— PROBLEM —
Copy all records exactly, excluding images.

-------

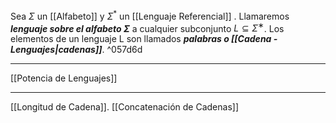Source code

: Sea $Σ$ un [[Alfabeto]]  y $Σ^*$ un [[Lenguaje Referencial]] .
Llamaremos ***lenguaje sobre el alfabeto Σ*** a cualquier subconjunto $L ⊆ Σ^∗$. 
Los elementos de un lenguaje L son llamados ***palabras o [[Cadena - Lenguajes|cadenas]]***. ^057d6d
***
[[Potencia de Lenguajes]] 
***
[[Longitud de Cadena]]. 
[[Concatenación de Cadenas]]
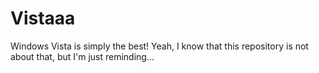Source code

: # Vistaaa
Windows Vista is simply the best!
Yeah, I know that this repository is not about that, but I'm just reminding...
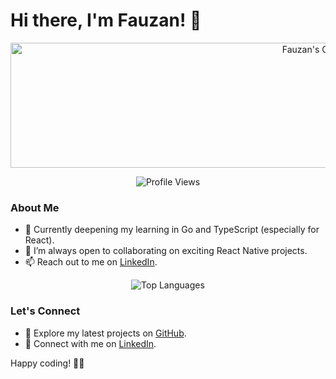 # Hi there, I'm Fauzan! 👋

<p align="center">
  <img src="https://github-readme-stats.vercel.app/api?username=takamanu&show_icons=true&theme=tokyonight" height="200" width="1000" alt="Fauzan's GitHub Stats">
</p>

<p align="center">
  <img src="https://komarev.com/ghpvc/?username=takamanu&label=Profile%20views&color=0e75b6&style=flat" alt="Profile Views">
</p>

### About Me
- 🌱 Currently deepening my learning in Go and TypeScript (especially for React).
- 👯 I’m always open to collaborating on exciting React Native projects.
- 📫 Reach out to me on [LinkedIn](https://www.linkedin.com/in/fauzan-ali-vijsma-720704b2).

<p align="center">
  <img src="https://github-readme-stats.vercel.app/api/top-langs?username=takamanu&show_icons=true&locale=en&layout=compact&theme=tokyonight" alt="Top Languages">
</p>

### Let's Connect
- 🚀 Explore my latest projects on [GitHub](https://github.com/takamanu).
- 💬 Connect with me on [LinkedIn](https://www.linkedin.com/in/fauzan-ali-vijsma-720704b2).
<!--- 🌐 Visit my [Portfolio](https://yourportfolio.com) for more about me and my work.-->

Happy coding! 🚀✨

<!--
**takamanu/takamanu** is a ✨ _special_ ✨ repository because its `README.md` (this file) appears on your GitHub profile.

Here are some ideas to get you started:

- 🔭 I’m currently working on ...
- 😄 Pronouns: ...
- ⚡ Fun fact: ...
- 💬 Ask me about anything

-->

-------

— FINISHED EXERCISE —
Source code

: Sea $Σ$ un [[Alfabeto]]  y $Σ^*$ un [[Lenguaje Referencial]] .
Llamaremos ***lenguaje sobre el alfabeto Σ*** a cualquier subconjunto $L ⊆ Σ^∗$. 
Los elementos de un lenguaje L son llamados ***palabras o [[Cadena - Lenguajes|cadenas]]***. ^057d6d
***
[[Potencia de Lenguajes]] 
***
[[Longitud de Cadena]]. 
[[Concatenación de Cadenas]]
Source code

: # Vistaaa
Windows Vista is simply the best!
Yeah, I know that this repository is not about that, but I'm just reminding...
 # Hi there, I'm Fauzan! 👋

<p align="center">
  <img src="https://github-readme-stats.vercel.app/api?username=takamanu&show_icons=true&theme=tokyonight" height="200" width="1000" alt="Fauzan's GitHub Stats">
</p>

<p align="center">
  <img src="https://komarev.com/ghpvc/?username=takamanu&label=Profile%20views&color=0e75b6&style=flat" alt="Profile Views">
</p>

### About Me
- 🌱 Currently deepening my learning in Go and TypeScript (especially for React).
- 👯 I’m always open to collaborating on exciting React Native projects.
- 📫 Reach out to me on [LinkedIn](https://www.linkedin.com/in/fauzan-ali-vijsma-720704b2).

<p align="center">
  <img src="https://github-readme-stats.vercel.app/api/top-langs?username=takamanu&show_icons=true&locale=en&layout=compact&theme=tokyonight" alt="Top Languages">
</p>

### Let's Connect
- 🚀 Explore my latest projects on [GitHub](https://github.com/takamanu).
- 💬 Connect with me on [LinkedIn](https://www.linkedin.com/in/fauzan-ali-vijsma-720704b2).
<!--- 🌐 Visit my [Portfolio](https://yourportfolio.com) for more about me and my work.-->

Happy coding! 🚀✨

<!--
**takamanu/takamanu** is a ✨ _special_ ✨ repository because its `README.md` (this file) appears on your GitHub profile.

Here are some ideas to get you started:

- 🔭 I’m currently working on ...
- 😄 Pronouns: ...
- ⚡ Fun fact: ...
- 💬 Ask me about anything

-->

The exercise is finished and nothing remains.